作戦要務令
 「作戦要務例」は旧日本陸軍の、師団以下の部隊を指揮するための戦術要諦としてまとめられたもので、「統帥綱領」「統帥参考」と共にその3大兵書です。

 統帥綱領の場合と同じく、この本をビジネスに応用しようとしても、あまり意味はありません。むしろ、統帥綱領の方がより抽象的なだけ利用しやすいでしょう。作戦要務令では命令文の書き方、時刻や距離の記述方法といった詳細な規則まで書き込まれており、ビジネスには応用できない部分があります。作戦要務令にはいまでも使える戦術が含まれています。たとえば、「指揮官は一度敵と接触するや、昼夜を問わず之を確保し、且つその状況を捜索する責任を有す」(第三篇「情報」 第一章「捜索」)は、現代戦においても共通しています。偵察隊や小部隊によって敵を視認し、砲爆撃を誘導して敵を消耗させ、最終的に味方が前進して敵地を占領するという手順を踏みます。本書は、こうした分析ができる人が読んで、はじめて役に立つと思います。やはり、旧軍を研究する時に読むべき本です。

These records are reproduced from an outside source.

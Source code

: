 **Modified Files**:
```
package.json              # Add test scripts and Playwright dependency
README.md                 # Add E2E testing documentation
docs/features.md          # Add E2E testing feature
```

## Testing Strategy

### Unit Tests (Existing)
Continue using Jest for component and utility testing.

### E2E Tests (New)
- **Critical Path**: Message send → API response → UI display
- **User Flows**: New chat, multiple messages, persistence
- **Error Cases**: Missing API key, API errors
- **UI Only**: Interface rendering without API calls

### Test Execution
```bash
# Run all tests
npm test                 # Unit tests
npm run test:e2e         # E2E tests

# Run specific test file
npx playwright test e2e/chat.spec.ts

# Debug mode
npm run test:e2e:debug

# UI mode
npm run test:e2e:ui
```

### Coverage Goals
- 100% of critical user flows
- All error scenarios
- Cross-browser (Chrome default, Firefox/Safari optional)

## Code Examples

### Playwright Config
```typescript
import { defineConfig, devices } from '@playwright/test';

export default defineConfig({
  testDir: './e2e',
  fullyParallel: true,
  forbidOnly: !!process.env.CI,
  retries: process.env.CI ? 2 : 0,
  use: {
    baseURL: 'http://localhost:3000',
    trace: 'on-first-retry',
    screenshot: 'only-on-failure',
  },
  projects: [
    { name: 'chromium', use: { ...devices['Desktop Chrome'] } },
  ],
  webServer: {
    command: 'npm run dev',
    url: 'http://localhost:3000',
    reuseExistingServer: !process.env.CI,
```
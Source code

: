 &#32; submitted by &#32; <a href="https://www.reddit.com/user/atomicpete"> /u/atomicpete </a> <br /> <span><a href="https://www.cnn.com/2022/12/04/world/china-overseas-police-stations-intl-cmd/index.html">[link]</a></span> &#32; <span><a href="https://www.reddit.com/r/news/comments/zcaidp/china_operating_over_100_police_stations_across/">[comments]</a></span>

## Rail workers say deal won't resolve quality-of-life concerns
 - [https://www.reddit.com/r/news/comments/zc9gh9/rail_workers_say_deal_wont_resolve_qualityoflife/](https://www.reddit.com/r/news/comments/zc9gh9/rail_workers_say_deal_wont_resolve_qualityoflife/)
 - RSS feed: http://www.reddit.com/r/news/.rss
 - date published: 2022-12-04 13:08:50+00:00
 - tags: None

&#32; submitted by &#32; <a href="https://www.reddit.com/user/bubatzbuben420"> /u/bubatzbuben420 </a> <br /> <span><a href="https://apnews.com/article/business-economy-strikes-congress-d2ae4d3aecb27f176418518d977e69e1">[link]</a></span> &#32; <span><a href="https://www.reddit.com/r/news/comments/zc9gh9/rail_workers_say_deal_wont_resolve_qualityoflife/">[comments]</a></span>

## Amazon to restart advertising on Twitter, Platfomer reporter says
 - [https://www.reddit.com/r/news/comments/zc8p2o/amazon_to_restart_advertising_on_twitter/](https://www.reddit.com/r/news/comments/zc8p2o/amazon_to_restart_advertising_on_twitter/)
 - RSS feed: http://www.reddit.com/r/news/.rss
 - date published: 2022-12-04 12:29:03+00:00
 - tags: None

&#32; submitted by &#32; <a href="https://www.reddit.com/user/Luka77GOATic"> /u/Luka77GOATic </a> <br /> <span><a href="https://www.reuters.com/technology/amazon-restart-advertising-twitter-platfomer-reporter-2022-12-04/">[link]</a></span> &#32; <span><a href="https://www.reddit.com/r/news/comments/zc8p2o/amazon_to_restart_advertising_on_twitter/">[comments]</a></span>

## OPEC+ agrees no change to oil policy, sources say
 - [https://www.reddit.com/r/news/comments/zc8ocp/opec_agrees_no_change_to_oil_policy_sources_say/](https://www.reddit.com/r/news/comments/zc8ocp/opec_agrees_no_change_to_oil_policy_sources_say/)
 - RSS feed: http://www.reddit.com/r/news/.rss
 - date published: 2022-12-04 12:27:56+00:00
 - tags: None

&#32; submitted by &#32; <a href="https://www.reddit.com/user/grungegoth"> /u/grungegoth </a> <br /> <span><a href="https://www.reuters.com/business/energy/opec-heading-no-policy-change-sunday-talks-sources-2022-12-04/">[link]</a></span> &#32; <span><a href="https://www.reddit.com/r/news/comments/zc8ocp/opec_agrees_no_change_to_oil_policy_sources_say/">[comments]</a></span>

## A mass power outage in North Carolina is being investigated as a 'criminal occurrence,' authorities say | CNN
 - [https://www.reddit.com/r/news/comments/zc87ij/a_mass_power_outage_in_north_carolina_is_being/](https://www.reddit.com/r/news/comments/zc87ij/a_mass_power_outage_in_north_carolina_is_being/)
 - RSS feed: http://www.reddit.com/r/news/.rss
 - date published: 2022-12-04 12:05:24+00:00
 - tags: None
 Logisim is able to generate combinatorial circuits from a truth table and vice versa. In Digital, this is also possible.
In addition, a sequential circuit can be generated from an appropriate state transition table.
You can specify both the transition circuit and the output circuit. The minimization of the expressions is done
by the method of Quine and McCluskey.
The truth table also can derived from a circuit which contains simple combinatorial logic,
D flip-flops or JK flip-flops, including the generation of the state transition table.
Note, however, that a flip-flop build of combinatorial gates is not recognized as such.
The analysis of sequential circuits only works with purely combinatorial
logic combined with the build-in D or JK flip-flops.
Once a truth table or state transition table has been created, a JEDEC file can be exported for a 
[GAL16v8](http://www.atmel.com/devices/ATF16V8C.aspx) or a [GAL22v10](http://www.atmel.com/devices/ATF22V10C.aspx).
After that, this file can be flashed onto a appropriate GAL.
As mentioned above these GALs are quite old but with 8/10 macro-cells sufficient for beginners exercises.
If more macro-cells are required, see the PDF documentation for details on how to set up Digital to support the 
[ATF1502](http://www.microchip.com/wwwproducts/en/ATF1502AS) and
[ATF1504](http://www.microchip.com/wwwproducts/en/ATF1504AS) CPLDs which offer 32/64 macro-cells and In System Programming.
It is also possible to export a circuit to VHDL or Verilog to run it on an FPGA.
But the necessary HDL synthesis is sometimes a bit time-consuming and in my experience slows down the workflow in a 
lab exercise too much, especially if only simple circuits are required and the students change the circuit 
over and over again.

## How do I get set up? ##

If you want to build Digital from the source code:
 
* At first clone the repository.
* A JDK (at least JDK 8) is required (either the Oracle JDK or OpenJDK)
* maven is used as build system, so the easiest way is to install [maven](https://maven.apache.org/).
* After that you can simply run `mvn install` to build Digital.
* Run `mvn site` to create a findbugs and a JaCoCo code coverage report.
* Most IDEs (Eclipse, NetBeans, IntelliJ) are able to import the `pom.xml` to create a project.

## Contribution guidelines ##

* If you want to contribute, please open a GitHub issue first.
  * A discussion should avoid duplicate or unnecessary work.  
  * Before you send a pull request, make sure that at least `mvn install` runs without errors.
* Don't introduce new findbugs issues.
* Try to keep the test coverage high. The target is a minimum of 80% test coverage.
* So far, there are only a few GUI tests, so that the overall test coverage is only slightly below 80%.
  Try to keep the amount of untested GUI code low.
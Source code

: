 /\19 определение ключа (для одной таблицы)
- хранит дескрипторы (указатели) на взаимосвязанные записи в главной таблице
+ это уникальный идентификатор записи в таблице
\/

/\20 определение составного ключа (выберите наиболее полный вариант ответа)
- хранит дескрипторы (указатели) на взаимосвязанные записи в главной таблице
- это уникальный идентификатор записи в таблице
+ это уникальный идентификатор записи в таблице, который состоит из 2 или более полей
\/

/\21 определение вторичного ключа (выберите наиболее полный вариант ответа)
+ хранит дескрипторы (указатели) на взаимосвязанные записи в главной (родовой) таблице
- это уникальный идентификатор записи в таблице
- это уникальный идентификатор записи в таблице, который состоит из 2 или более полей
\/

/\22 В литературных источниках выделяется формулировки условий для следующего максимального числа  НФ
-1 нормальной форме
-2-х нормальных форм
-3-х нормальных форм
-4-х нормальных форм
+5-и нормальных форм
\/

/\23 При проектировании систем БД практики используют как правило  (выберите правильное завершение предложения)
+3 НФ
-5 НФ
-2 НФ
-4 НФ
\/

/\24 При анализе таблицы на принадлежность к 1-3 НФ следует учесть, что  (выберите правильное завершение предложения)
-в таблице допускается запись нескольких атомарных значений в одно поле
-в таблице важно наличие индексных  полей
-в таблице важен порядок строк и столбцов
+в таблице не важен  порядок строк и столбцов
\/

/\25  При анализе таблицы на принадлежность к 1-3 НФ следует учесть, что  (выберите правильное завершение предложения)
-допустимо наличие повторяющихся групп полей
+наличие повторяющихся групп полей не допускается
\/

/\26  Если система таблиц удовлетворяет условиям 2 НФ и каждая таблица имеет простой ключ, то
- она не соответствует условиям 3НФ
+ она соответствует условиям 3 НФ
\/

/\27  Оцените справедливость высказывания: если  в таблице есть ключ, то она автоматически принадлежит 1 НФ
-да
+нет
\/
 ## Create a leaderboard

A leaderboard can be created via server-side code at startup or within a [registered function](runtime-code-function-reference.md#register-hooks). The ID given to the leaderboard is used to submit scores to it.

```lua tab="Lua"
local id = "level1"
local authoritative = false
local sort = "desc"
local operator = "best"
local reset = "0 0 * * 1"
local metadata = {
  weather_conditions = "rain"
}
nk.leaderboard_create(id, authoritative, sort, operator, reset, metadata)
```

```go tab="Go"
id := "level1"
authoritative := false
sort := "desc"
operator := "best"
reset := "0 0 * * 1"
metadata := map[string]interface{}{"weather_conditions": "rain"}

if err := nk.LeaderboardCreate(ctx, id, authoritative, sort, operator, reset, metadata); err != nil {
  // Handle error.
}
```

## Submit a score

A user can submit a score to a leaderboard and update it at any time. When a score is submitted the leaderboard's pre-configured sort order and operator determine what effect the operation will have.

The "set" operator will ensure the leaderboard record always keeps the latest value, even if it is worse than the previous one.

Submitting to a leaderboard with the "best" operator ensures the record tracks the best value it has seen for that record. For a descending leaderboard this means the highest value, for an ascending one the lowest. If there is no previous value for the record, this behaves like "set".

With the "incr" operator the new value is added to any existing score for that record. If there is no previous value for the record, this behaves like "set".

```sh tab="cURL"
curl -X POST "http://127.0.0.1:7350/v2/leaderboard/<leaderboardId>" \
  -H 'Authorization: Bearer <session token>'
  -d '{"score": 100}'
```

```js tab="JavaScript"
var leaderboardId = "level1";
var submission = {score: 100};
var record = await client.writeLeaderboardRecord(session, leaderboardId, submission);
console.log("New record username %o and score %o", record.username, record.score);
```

 また、その長所と欠点も統帥綱領の場合と同じです。完璧を追求した結果、実行不可能なものになった感があるのです。これらの二書は壮大な「べからず集」のようなもので、読む者を見えない鎖で縛ります。さらに、捕虜の取り扱いについては、諜報の一環として緊要事項について尋問しろとしか書いておらず、ジュネーブ条約に則った捕虜取り扱いについては触れていません。

 やはり、この本は旧日本陸軍を研究するために読む本であり、ビジネスの参考にはならないと考えます。ここで取りあげたのも代表的な本だからで、誰もが読むべき本とは考えていません。(2007.1.21)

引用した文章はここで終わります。